La notizia è che il sestetto è adesso un ottetto: il sax tenore di Jon Bently e le chitarre di Ron Samworth (quest'ultimo già presente sul precedente lavoro) si affiancano al violoncello della Lee, alla batteria di Dylan van der Schyff, alla tromba e al flicorno di Brad Turner, al trombone di Jeremy Berkman, al basso elettrico di Andre Lachance e alle chitarre di Tony Wilson.

L'album è stato prodotto dalla Lee e da Dylan van der Schyff, con il secondo a occuparsi anche di missaggio ed editaggio. L'insieme è discretamente intellegibile. Forse per motivi di equilibrio sonoro dell'insieme, stavolta la batteria di van der Schyff ci ha ricordato non poco quella di Paul Motian, con bel lavoro di piatti e tamburi un po' arretrati. Il violoncello è quasi sempre ben udibile (ma avremmo dato un po' di volume in più ai gustosi contrappunti agli assolo del primo brano). Il sax tenore di Bentley ha un attacco spesso "aereo", da sax soprano. Scarsamente presente (di nuovo!) il basso elettrico. Gustosamente jazzati tromba, flicorno e trombone, con gran bel lavoro di Brad Turner e Jeremy Berkman. I due chitarristi si dividono i compiti: sul canale sinistro, Wilson fa un lavoro jazzisticamente "ortodosso", a destra Samworth spinge sul pedale della distorsione, à la Elliott Sharp.

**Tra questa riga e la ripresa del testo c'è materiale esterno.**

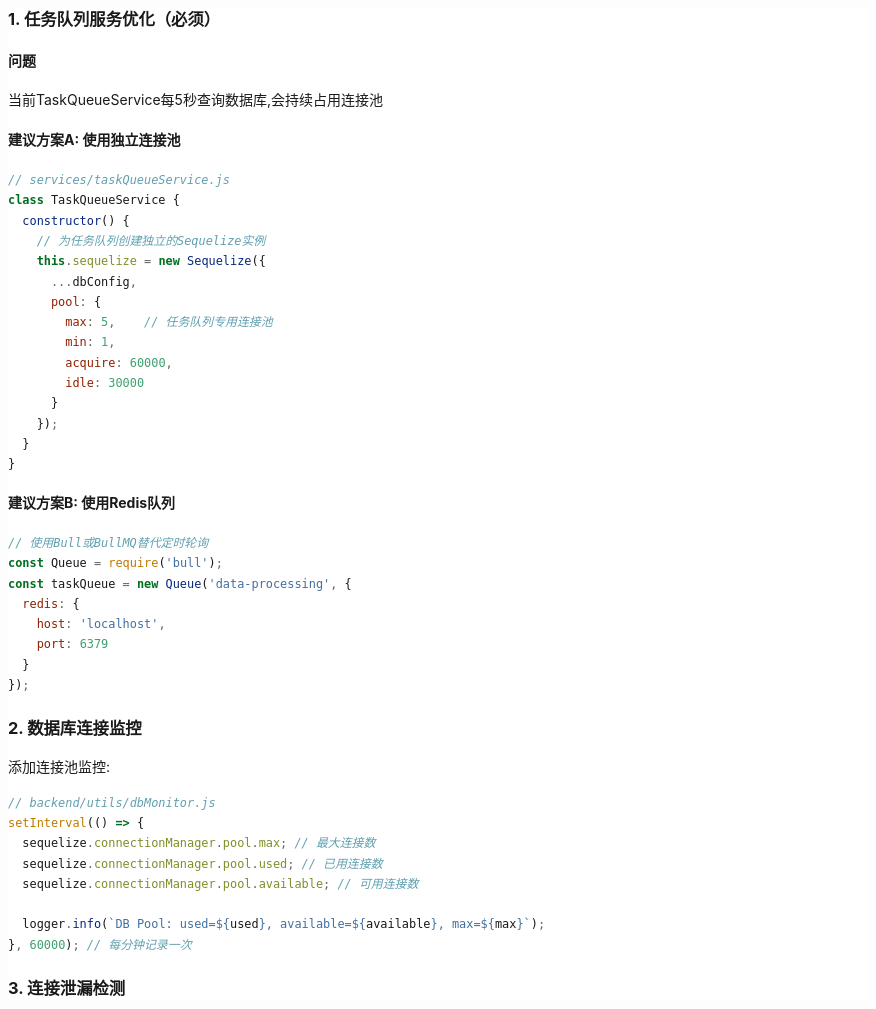 ### 1. 任务队列服务优化（必须）

#### 问题
当前TaskQueueService每5秒查询数据库,会持续占用连接池

#### 建议方案A: 使用独立连接池
```javascript
// services/taskQueueService.js
class TaskQueueService {
  constructor() {
    // 为任务队列创建独立的Sequelize实例
    this.sequelize = new Sequelize({
      ...dbConfig,
      pool: {
        max: 5,    // 任务队列专用连接池
        min: 1,
        acquire: 60000,
        idle: 30000
      }
    });
  }
}
```

#### 建议方案B: 使用Redis队列
```javascript
// 使用Bull或BullMQ替代定时轮询
const Queue = require('bull');
const taskQueue = new Queue('data-processing', {
  redis: {
    host: 'localhost',
    port: 6379
  }
});
```

### 2. 数据库连接监控

添加连接池监控:
```javascript
// backend/utils/dbMonitor.js
setInterval(() => {
  sequelize.connectionManager.pool.max; // 最大连接数
  sequelize.connectionManager.pool.used; // 已用连接数
  sequelize.connectionManager.pool.available; // 可用连接数
  
  logger.info(`DB Pool: used=${used}, available=${available}, max=${max}`);
}, 60000); // 每分钟记录一次
```

### 3. 连接泄漏检测
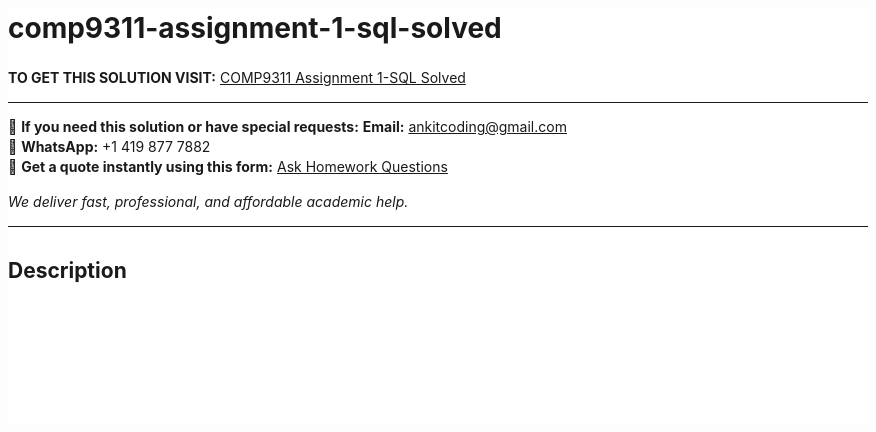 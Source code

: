 # comp9311-assignment-1-sql-solved
**TO GET THIS SOLUTION VISIT:** [COMP9311 Assignment 1-SQL Solved](https://www.ankitcodinghub.com/product/comp9311-assignment-1-sql-solved/)


---

📩 **If you need this solution or have special requests:** **Email:** ankitcoding@gmail.com  
📱 **WhatsApp:** +1 419 877 7882  
📄 **Get a quote instantly using this form:** [Ask Homework Questions](https://www.ankitcodinghub.com/services/ask-homework-questions/)

*We deliver fast, professional, and affordable academic help.*

---

<h2>Description</h2>



<div class="kk-star-ratings kksr-auto kksr-align-center kksr-valign-top" data-payload="{&quot;align&quot;:&quot;center&quot;,&quot;id&quot;:&quot;86667&quot;,&quot;slug&quot;:&quot;default&quot;,&quot;valign&quot;:&quot;top&quot;,&quot;ignore&quot;:&quot;&quot;,&quot;reference&quot;:&quot;auto&quot;,&quot;class&quot;:&quot;&quot;,&quot;count&quot;:&quot;3&quot;,&quot;legendonly&quot;:&quot;&quot;,&quot;readonly&quot;:&quot;&quot;,&quot;score&quot;:&quot;5&quot;,&quot;starsonly&quot;:&quot;&quot;,&quot;best&quot;:&quot;5&quot;,&quot;gap&quot;:&quot;4&quot;,&quot;greet&quot;:&quot;Rate this product&quot;,&quot;legend&quot;:&quot;5\/5 - (3 votes)&quot;,&quot;size&quot;:&quot;24&quot;,&quot;title&quot;:&quot;COMP9311 Assignment 1-SQL Solved&quot;,&quot;width&quot;:&quot;138&quot;,&quot;_legend&quot;:&quot;{score}\/{best} - ({count} {votes})&quot;,&quot;font_factor&quot;:&quot;1.25&quot;}">

<div class="kksr-stars">

<div class="kksr-stars-inactive">
            <div class="kksr-star" data-star="1" style="padding-right: 4px">


<div class="kksr-icon" style="width: 24px; height: 24px;"></div>
        </div>
            <div class="kksr-star" data-star="2" style="padding-right: 4px">


<div class="kksr-icon" style="width: 24px; height: 24px;"></div>
        </div>
            <div class="kksr-star" data-star="3" style="padding-right: 4px">


<div class="kksr-icon" style="width: 24px; height: 24px;"></div>
        </div>
            <div class="kksr-star" data-star="4" style="padding-right: 4px">


<div class="kksr-icon" style="width: 24px; height: 24px;"></div>
        </div>
            <div class="kksr-star" data-star="5" style="padding-right: 4px">


<div class="kksr-icon" style="width: 24px; height: 24px;"></div>
        </div>
    </div>
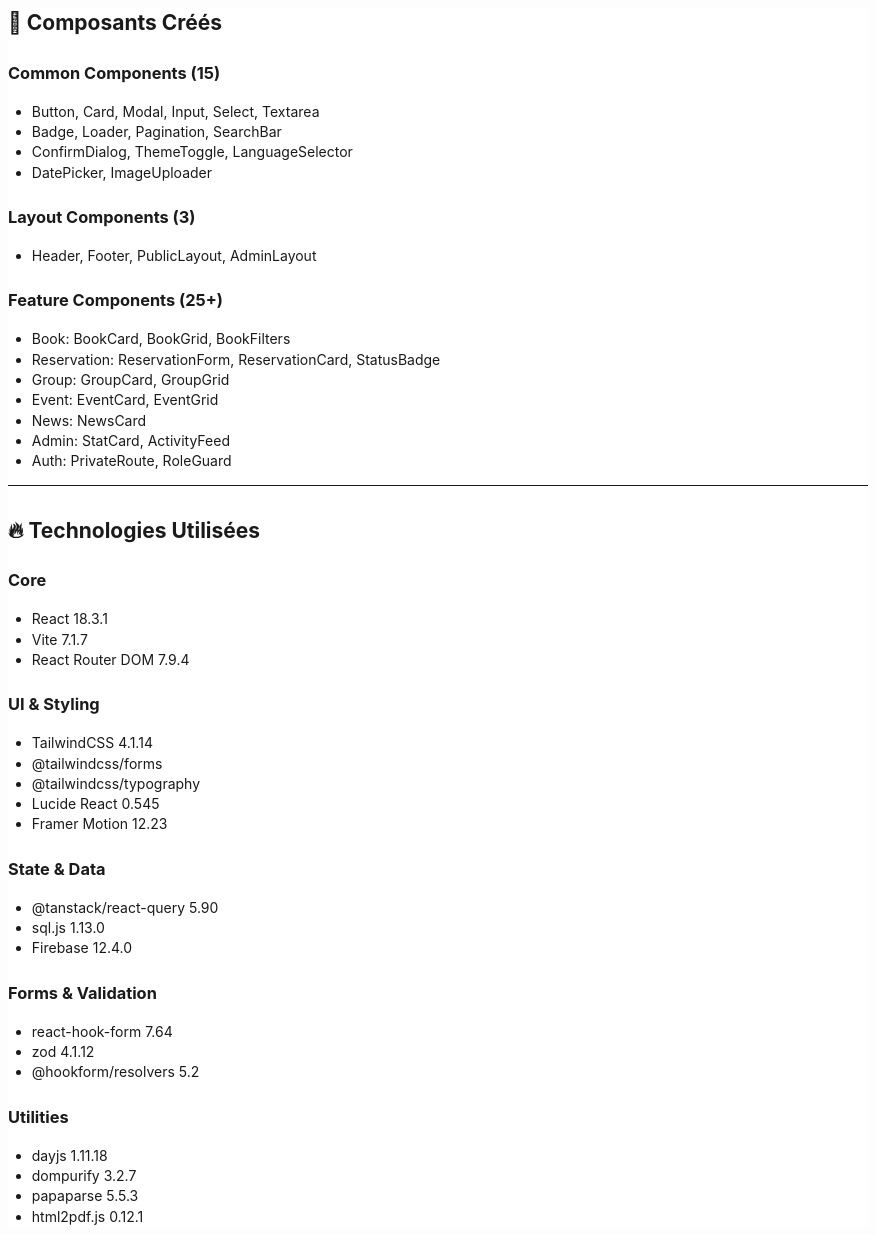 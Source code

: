
## 🎨 Composants Créés

### Common Components (15)
- Button, Card, Modal, Input, Select, Textarea
- Badge, Loader, Pagination, SearchBar
- ConfirmDialog, ThemeToggle, LanguageSelector
- DatePicker, ImageUploader

### Layout Components (3)
- Header, Footer, PublicLayout, AdminLayout

### Feature Components (25+)
- Book: BookCard, BookGrid, BookFilters
- Reservation: ReservationForm, ReservationCard, StatusBadge
- Group: GroupCard, GroupGrid
- Event: EventCard, EventGrid
- News: NewsCard
- Admin: StatCard, ActivityFeed
- Auth: PrivateRoute, RoleGuard

---

## 🔥 Technologies Utilisées

### Core
- React 18.3.1
- Vite 7.1.7
- React Router DOM 7.9.4

### UI & Styling
- TailwindCSS 4.1.14
- @tailwindcss/forms
- @tailwindcss/typography
- Lucide React 0.545
- Framer Motion 12.23

### State & Data
- @tanstack/react-query 5.90
- sql.js 1.13.0
- Firebase 12.4.0

### Forms & Validation
- react-hook-form 7.64
- zod 4.1.12
- @hookform/resolvers 5.2

### Utilities
- dayjs 1.11.18
- dompurify 3.2.7
- papaparse 5.5.3
- html2pdf.js 0.12.1
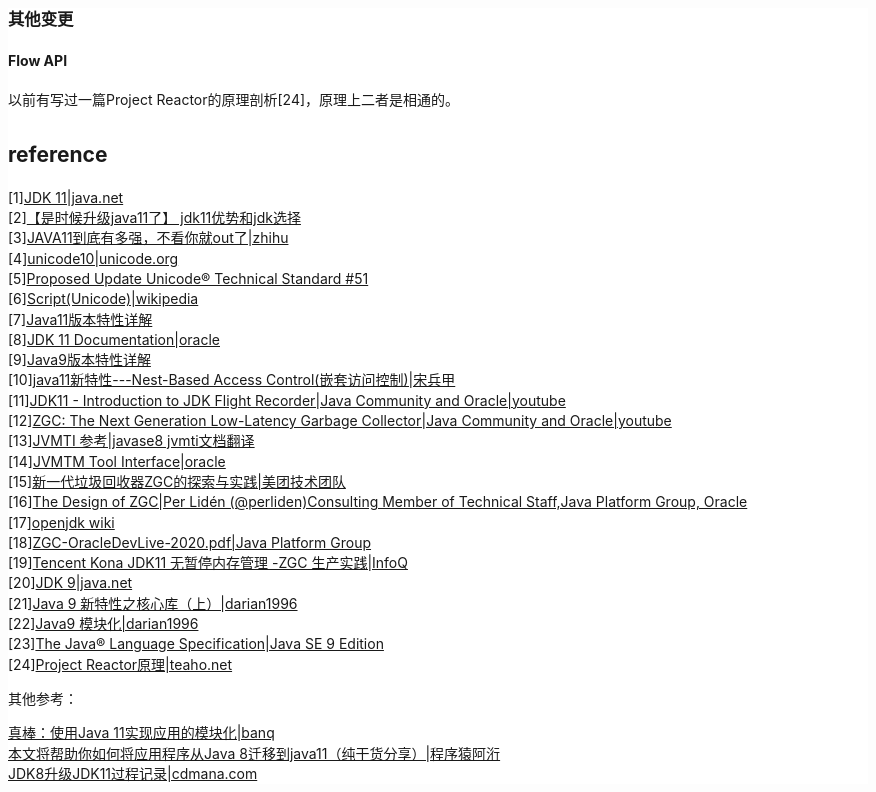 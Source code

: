 ### 其他变更


#### Flow  API

以前有写过一篇Project Reactor的原理剖析[24]，原理上二者是相通的。


## reference

[1][JDK 11|java.net](https://openjdk.java.net/projects/jdk/11/)  
[2][【是时候升级java11了】 jdk11优势和jdk选择](https://cloud.tencent.com/developer/article/1590566)  
[3][JAVA11到底有多强，不看你就out了|zhihu](https://zhuanlan.zhihu.com/p/94459000)  
[4][unicode10|unicode.org](http://unicode.org/versions/Unicode10.0.0/)  
[5][Proposed Update Unicode® Technical Standard #51](http://unicode.org/reports/tr51/proposed.html)  
[6][Script(Unicode)|wikipedia](https://en.wikipedia.org/wiki/Script_(Unicode))  
[7][Java11版本特性详解](https://www.wmyskxz.com/2020/08/22/java11-ban-ben-te-xing-xiang-jie/)  
[8][JDK 11 Documentation|oracle](https://docs.oracle.com/en/java/javase/11/index.html)  
[9][Java9版本特性详解](https://www.wmyskxz.com/2020/08/20/java9-ban-ben-te-xing-xiang-jie/)  
[10][java11新特性---Nest-Based Access Control(嵌套访问控制)|宋兵甲](https://juejin.cn/post/6844903685617614855)  
[11][JDK11 - Introduction to JDK Flight Recorder|Java Community and Oracle|youtube](https://www.youtube.com/watch?v=7z_R2Aq-Fl8)  
[12][ZGC: The Next Generation Low-Latency Garbage Collector|Java Community and Oracle|youtube](https://www.youtube.com/watch?v=88E86quLmQA)  
[13][JVMTI 参考|javase8 jvmti文档翻译](https://blog.caoxudong.info/blog/2017/12/07/jvmti_reference#1.6)  
[14][JVMTM Tool Interface|oracle](https://docs.oracle.com/javase/8/docs/platform/jvmti/jvmti.html)  
[15][新一代垃圾回收器ZGC的探索与实践|美团技术团队](https://tech.meituan.com/2020/08/06/new-zgc-practice-in-meituan.html)  
[16][The Design of ZGC|Per Lidén (@perliden)Consulting Member of Technical Staff,Java Platform Group, Oracle](http://cr.openjdk.java.net/~pliden/slides/ZGC-PLMeetup-2019.pdf)  
[17][openjdk wiki](https://wiki.openjdk.java.net/)  
[18][ZGC-OracleDevLive-2020.pdf|Java Platform Group](https://cr.openjdk.java.net/~pliden/slides/ZGC-OracleDevLive-2020.pdf)  
[19][Tencent Kona JDK11 无暂停内存管理 -ZGC 生产实践|InfoQ](https://www.infoq.cn/article/suthxzwaoeijigdp11bj)  
[20][JDK 9|java.net](https://openjdk.java.net/projects/jdk9/)  
[21][Java 9 新特性之核心库（上）|darian1996](https://darian1996.github.io/2020/05/28/Java9-%E6%96%B0%E7%89%B9%E6%80%A7%E4%B9%8B%E6%A0%B8%E5%BF%83%E5%BA%93/)  
[22][Java9 模块化|darian1996](https://darian1996.github.io/2020/05/27/Java9-%E6%A8%A1%E5%9D%97%E5%8C%96/)  
[23][The Java® Language Specification|Java SE 9 Edition](http://cr.openjdk.java.net/~mr/jigsaw/spec/java-se-9-jls-diffs.pdf)  
[24][Project Reactor原理|teaho.net](https://spring-source-code-learning.gitbook.teaho.net/webflux/project-reactor%E5%8E%9F%E7%90%86.html)  


其他参考：

[真棒：使用Java 11实现应用的模块化|banq](https://www.jdon.com/49683)  
[本文将帮助你如何将应用程序从Java 8迁移到java11（纯干货分享）|程序猿阿洐](https://juejin.cn/post/6844904002727968782)  
[JDK8升级JDK11过程记录|cdmana.com](https://cdmana.com/2021/06/20210610210415763m.html)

Sette composizioni originali, due cover, e tre concise improvvisazioni: la varia Offshoot 1 è un trio chitarra, trombone e batteria, Offshoot 2 presenta un bel duo tromba-violoncello, Offshoot 3 affianca basso e tenore alla chitarra di Wilson, qui per una volta dall'aria quasi Bailey.

L'album si apre con una gustosa ripresa, ariosa e con echi squillanti, quasi mariachi, della dylaniana All I Really Want To Do: begli assolo - in successione: tromba, tenore, trombone, chitarra -, bel contrappunto del violoncello, batteria dinamica.

Unico brano di una certa lunghezza in un album che saggiamente predilige la durata contenuta, Preparations apre con una lenta assolvenza di circa 2' (piatti sfregati con l'arco, violoncello) per poi sfociare in un tema la cui atmosfera che ci ha ricordato non poco i President di Miracle Mile; un arpeggio chitarristico introduce a 7' 10" un bel tema per fiati.

Not A Wake Up Call si apre con violoncello, chitarra con armonici, lavoro d'arco, e un assolo di Samworth à la Elliott Sharp sostenuto da un arpeggio di Wilson e dai piatti e dai tamburi di van der Schyff. Fiati in assolvenza, chiusa con loop ed eco chitarristico che porta a...

... Floating Island, uno dei punti alti dell'album: frase melodica semplice (quasi una In A Silent Way maggiormente catatonica), melodia dall'unisono sfasato per tromba, trombone (con sordine) e chitarra.

Scribble Town ha un andamento jazzato, e una melodia spezzata che per un istante ci ha riportato alla mente la monkiana Epistrophy. Grintoso assolo di tenore, ben sorretto dai tamburi.

Tug ha un attacco "lirico", un bel violoncello, un'atmosfera ariosa e una tromba decisamente davisiana.

Walk Me Through ha una bella melodia per fiati, chiude con un solo jazzistico di chitarra.

Shifting Tide vede quale protagonista il tenore. Sottili cenni di bossa, e fa quasi venire alla mente l'Elton Dean più morbido dell'epoca Soft Machine.

Chiude bene una ripresa della Lost In The Stars di Kurt Weill: tromba in evidenza, poi violoncello e fiati a viaggiare in parallelo, trionfo della sordina, batteria essenziale.